Even in the matter of amending the federal constitution, behold Senator LaFollette's "gateway amendment," by which a minority is empowered to propose amendments. A similar provision was made fifty years before in the constitution of the Confederate States of America; (54) a most decided improvement, in favor of the rights of the minority, over the cumbersome and reactionary provision of the federal constitution requiring a two-thirds majority even to propose amendment for consideration by the amending power. 
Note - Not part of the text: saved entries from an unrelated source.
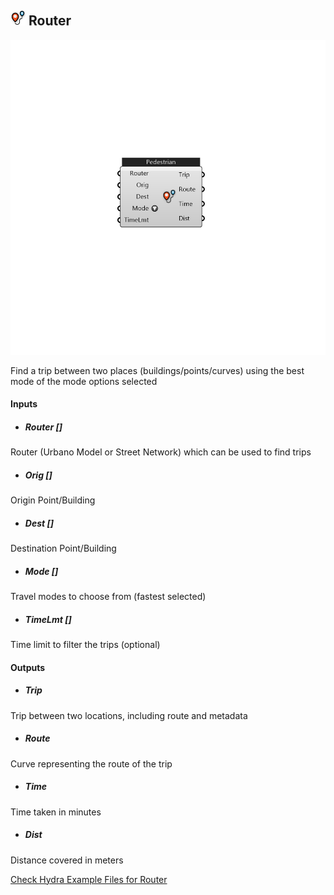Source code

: ## ![](../../images/icons/Router.png) Router

![](../../images/components/Router.png)

Find a trip between two places (buildings/points/curves) using the best mode of the mode options selected

#### Inputs
* ##### Router []
Router (Urbano Model or Street Network) which can be used to find trips
* ##### Orig []
Origin Point/Building
* ##### Dest []
Destination Point/Building
* ##### Mode []
Travel modes to choose from (fastest selected)
* ##### TimeLmt []
Time limit to filter the trips (optional)

#### Outputs
* ##### Trip
Trip between two locations, including route and metadata
* ##### Route
Curve representing the route of the trip
* ##### Time
Time taken in minutes
* ##### Dist
Distance covered in meters


[Check Hydra Example Files for Router](https://hydrashare.github.io/hydra/index.html?keywords=Router)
These, I submit, are no fanciful comparisons, no imaginary parallels. No matter what may be all the details, all the motives, in each case, on the whole we may confidently affirm that through it all runs a larger sense than before of the rights of the weaker; of the beauties and blessings of peace ; of the folly, and worse, of war. The Hague tribunal and the Bryan peace treaties are further witnesses to this auspicious change. To come nearer home: an acquaintance of mine, a gentleman from California, remarked casually, in the course of a conversation with me, that among the people of the Pacific coast there was quite a good deal of talk to the effect that they have their own interests and are quite capable of maintaining a separate political existence ; although, he added, there is among them, too, a strong attachment to the union. Just how these two things are reconciled, or to be reconciled he did not say. And (another coincidence) much of the differences, if such we may style them, between the Pacific States and the East, like the former controversies between South and North, arise from a race question growing out of the presence in their midst of an alien, dark-skinned race.. 

So we see the tardily turning tide of national and international ideals and tendencies at last following the once overwhelmed, never really lost, current of Confederate principles. And the South, the ever faithful South, of later times we find revering her leaders of the earlier and darker periods, for "there is life in the old land yet." 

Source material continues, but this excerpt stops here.